Task requirements = Only one stretch of the records below should be repeated. It starts with the line containing "## Key Features" and goes on through the line containing "Add multi-factor authentication", exactly as written.

-- Available data follows --

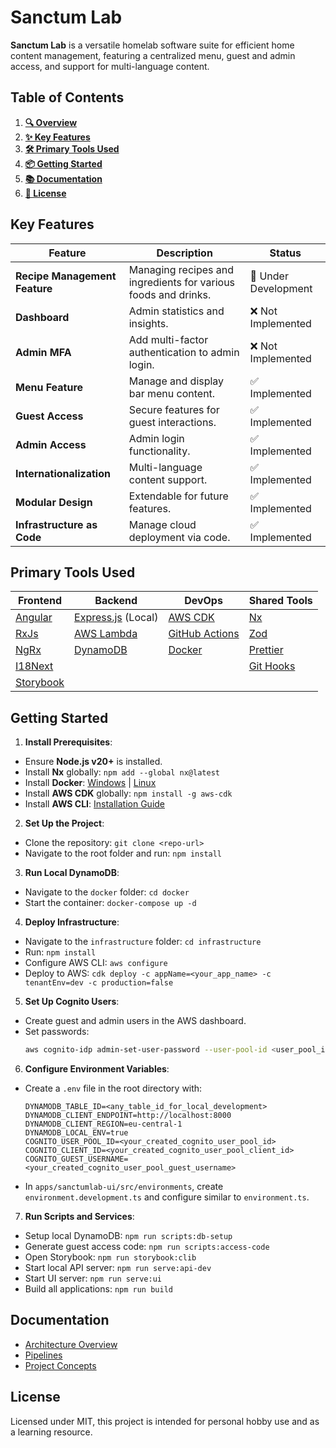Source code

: # Sanctum Lab

**Sanctum Lab** is a versatile homelab software suite for efficient home content management, featuring a centralized menu, guest and admin access, and support for multi-language content.

## Table of Contents

1. **[🔍 Overview](#sanctum-lab)**
2. **[✨ Key Features](#key-features)**
3. **[🛠️ Primary Tools Used](#primary-tools-used)**
4. **[📦 Getting Started](#getting-started)**
5. **[📚 Documentation](#documentation)**
6. **[📜 License](#license)**

## Key Features

| **Feature**                   | **Description**                                                | **Status**           |
| ----------------------------- | -------------------------------------------------------------- | -------------------- |
| **Recipe Management Feature** | Managing recipes and ingredients for various foods and drinks. | 🚧 Under Development |
| **Dashboard**                 | Admin statistics and insights.                                 | ❌ Not Implemented   |
| **Admin MFA**                 | Add multi-factor authentication to admin login.                | ❌ Not Implemented   |
| **Menu Feature**              | Manage and display bar menu content.                           | ✅ Implemented       |
| **Guest Access**              | Secure features for guest interactions.                        | ✅ Implemented       |
| **Admin Access**              | Admin login functionality.                                     | ✅ Implemented       |
| **Internationalization**      | Multi-language content support.                                | ✅ Implemented       |
| **Modular Design**            | Extendable for future features.                                | ✅ Implemented       |
| **Infrastructure as Code**    | Manage cloud deployment via code.                              | ✅ Implemented       |

## Primary Tools Used

| **Frontend**                           | **Backend**                                  | **DevOps**                                            | **Shared Tools**                                                      |
| -------------------------------------- | -------------------------------------------- | ----------------------------------------------------- | --------------------------------------------------------------------- |
| [Angular](https://angular.io/)         | [Express.js](https://expressjs.com/) (Local) | [AWS CDK](https://aws.amazon.com/cdk/)                | [Nx](https://nx.dev/)                                                 |
| [RxJs](https://rxjs.dev/)              | [AWS Lambda](https://aws.amazon.com/lambda/) | [GitHub Actions](https://github.com/features/actions) | [Zod](https://zod.dev/)                                               |
| [NgRx](https://ngrx.io/)               | [DynamoDB](https://aws.amazon.com/dynamodb/) | [Docker](https://www.docker.com/)                     | [Prettier](https://prettier.io/)                                      |
| [I18Next](https://www.i18next.com/)    |                                              |                                                       | [Git Hooks](https://git-scm.com/book/en/v2/Customizing-Git-Git-Hooks) |
| [Storybook](https://storybook.js.org/) |                                              |                                                       |                                                                       |

## Getting Started

1. **Install Prerequisites**:

- Ensure **Node.js v20+** is installed.
- Install **Nx** globally: `npm add --global nx@latest`
- Install **Docker**: [Windows](https://docs.docker.com/desktop/setup/install/windows-install/) | [Linux](https://docs.docker.com/desktop/setup/install/linux/)
- Install **AWS CDK** globally: `npm install -g aws-cdk`
- Install **AWS CLI**: [Installation Guide](https://docs.aws.amazon.com/cli/latest/userguide/getting-started-install.html)

2. **Set Up the Project**:

- Clone the repository: `git clone <repo-url>`
- Navigate to the root folder and run: `npm install`

3. **Run Local DynamoDB**:

- Navigate to the `docker` folder: `cd docker`
- Start the container: `docker-compose up -d`

4. **Deploy Infrastructure**:

- Navigate to the `infrastructure` folder: `cd infrastructure`
- Run: `npm install`
- Configure AWS CLI: `aws configure`
- Deploy to AWS: `cdk deploy -c appName=<your_app_name> -c tenantEnv=dev -c production=false`

5. **Set Up Cognito Users**:

- Create guest and admin users in the AWS dashboard.
- Set passwords:
    ```sh
    aws cognito-idp admin-set-user-password --user-pool-id <user_pool_id> --username <your_user> --password <new_password> --permanent
    ```

6. **Configure Environment Variables**:

- Create a `.env` file in the root directory with:
    ```dotenv
    DYNAMODB_TABLE_ID=<any_table_id_for_local_development>
    DYNAMODB_CLIENT_ENDPOINT=http://localhost:8000
    DYNAMODB_CLIENT_REGION=eu-central-1
    DYNAMODB_LOCAL_ENV=true
    COGNITO_USER_POOL_ID=<your_created_cognito_user_pool_id>
    COGNITO_CLIENT_ID=<your_created_cognito_user_pool_client_id>
    COGNITO_GUEST_USERNAME=<your_created_cognito_user_pool_guest_username>
    ```
- In `apps/sanctumlab-ui/src/environments`, create `environment.development.ts` and configure similar to `environment.ts`.

7. **Run Scripts and Services**:

- Setup local DynamoDB: `npm run scripts:db-setup`
- Generate guest access code: `npm run scripts:access-code`
- Open Storybook: `npm run storybook:clib`
- Start local API server: `npm run serve:api-dev`
- Start UI server: `npm run serve:ui`
- Build all applications: `npm run build`

## Documentation

- [Architecture Overview](docs/architecture.md)
- [Pipelines](docs/pipelines.md)
- [Project Concepts](docs/concepts.md)

## License

Licensed under MIT, this project is intended for personal hobby use and as a learning resource.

-- Available data concluded --

Answer section =
## Key Features

| **Feature**                   | **Description**                                                | **Status**           |
| ----------------------------- | -------------------------------------------------------------- | -------------------- |
| **Recipe Management Feature** | Managing recipes and ingredients for various foods and drinks. | 🚧 Under Development |
| **Dashboard**                 | Admin statistics and insights.                                 | ❌ Not Implemented   |
| **Admin MFA**                 | Add multi-factor authentication to admin login.                | ❌ Not Implemented   |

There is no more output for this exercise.